Supreme Court Collegium Reveals Members’ Names Who Objected To CJI’s Circulation Method For Appointing Judges

In an unprecedented development, the Supreme Court Collegium has made public the names of the two judges on the panel who objected to the method of ‘circulation’ adopted for eliciting the views of its members on the appointment of judges to the apex court.

In a statement dated Oct. 9 which became public on Monday, the Collegium said Justices DY Chandrachud and S Abdul Nazeer had objected to the method of ‘circulation’ that was used for the first time for eliciting the views of its members who were unable to attend the proceedings physically.

The collegium said its Sept. 30 meeting, which became controversial as the proposal initiated by Chief Justice of India UU Lalit received concurrence from two of the judges on the panel, while the other two objected to the process, stands ‘discharged’.

The Collegium, which is headed by the CJI and comprises Justices DY Chandrachud, Sanjay Kishan Kaul, S Abdul Nazeer and KM Joseph, gave the entire sequence of events starting with its first meeting dated Sept. 26, when the names of 11 judges were considered, till Sept. 30, 2022, the day the whole controversy erupted.

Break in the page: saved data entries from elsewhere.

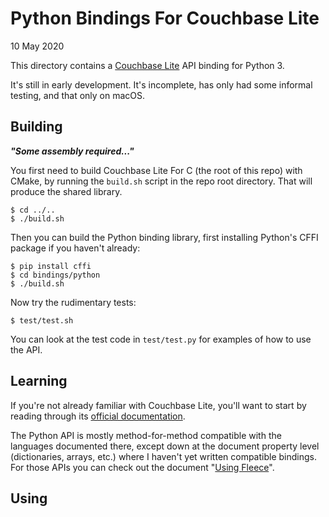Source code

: # Python Bindings For Couchbase Lite

10 May 2020

This directory contains a [Couchbase Lite][CBL] API binding for Python 3.

It's still in early development. It's incomplete, has only had some informal testing, and that
only on macOS.

## Building

**_"Some assembly required..."_**

You first need to build Couchbase Lite For C (the root of this repo) with CMake, by running the
`build.sh` script in the repo root directory. That will produce the shared library.

    $ cd ../..
    $ ./build.sh

Then you can build the Python binding library, first installing Python's CFFI package if you haven't
already:

    $ pip install cffi
    $ cd bindings/python
    $ ./build.sh

Now try the rudimentary tests:

    $ test/test.sh

You can look at the test code in `test/test.py` for examples of how to use the API.

## Learning

If you're not already familiar with Couchbase Lite, you'll want to start by reading through its
[official documentation][CBLDOCS].

The Python API is mostly method-for-method compatible with the languages documented there, except
down at the document property level (dictionaries, arrays, etc.) where I haven't yet written
compatible bindings. For those APIs you can check out the document "[Using Fleece][FLEECE]".

## Using

[CBL]: https://www.couchbase.com/products/lite
[CBLDOCS]: https://docs.couchbase.com/couchbase-lite/current/introduction.html
[FLEECE]: https://github.com/couchbaselabs/fleece/wiki/Using-Fleece
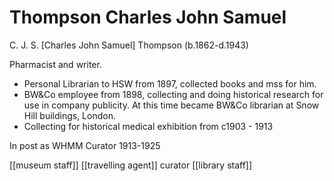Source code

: 



# Thompson Charles John Samuel


C. J. S. [Charles John Samuel] Thompson  (b.1862-d.1943) 

Pharmacist and writer.

* Personal Librarian to HSW from 1897, collected books and mss for him.
* BW&Co employee from 1898, collecting and doing historical research for use in company publicity. At this time became BW&Co librarian at Snow Hill buildings, London.
* Collecting for historical medical exhibition from c1903 - 1913

In post as WHMM Curator 1913-1925


[[museum staff]] [[travelling agent]] curator [[library staff]]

The statement said informal deliberations with regard to the proposed appointments had been going on for some time and a formal meeting took place on Sept. 26, 2022, when the names of 11 judges were considered.

“As there was unanimity of opinion on the name of Justice Dipankar Dutta, Chief Justice, High Court of Bombay, a resolution to that effect was passed and the consideration of the names of other ten Judges was deferred till Sept. 30, 2022,” it said.

Though the procedure of circulating the judgments of the prospective candidates for making an objective assessment of their relative merit was introduced for the first time in the meeting held on Sept. 26, 2022 and the name of Justice Dutta was cleared, a demand was raised by some of the members that “we should have more judgments of the other candidates. Therefore, the meeting was postponed to Sept. 30, 2022 and more judgments were circulated.”

“In continuation of the deliberations that took place on Sept. 26, 2022, the postponed meeting of the collegium was convened on Sept. 30, 2022 at 4:30 p.m. However, since one of the members (Justice DY Chandrachud) did not attend the meeting, the CJI sent a proposal vide letter dated Sept. 30, 2022 by way of circulation,” the statement said.

The statement said CJI’s proposal received the approval of Justices Sanjay Kishan Kaul and KM Joseph vide their respective letters dated Oct. 1 and Oct. 7, 2022.

“By separate letters dated Oct. 1, 2022, Justice DY Chandrachud and Justice S Abdul Nazeer, objected inter alia to the method adopted in the letter dated Sept. 30, 2022,” it noted.

The letters of Justices Chandrachud and S Abdul Nazeer, however, “did not disclose any views against any of these candidates.”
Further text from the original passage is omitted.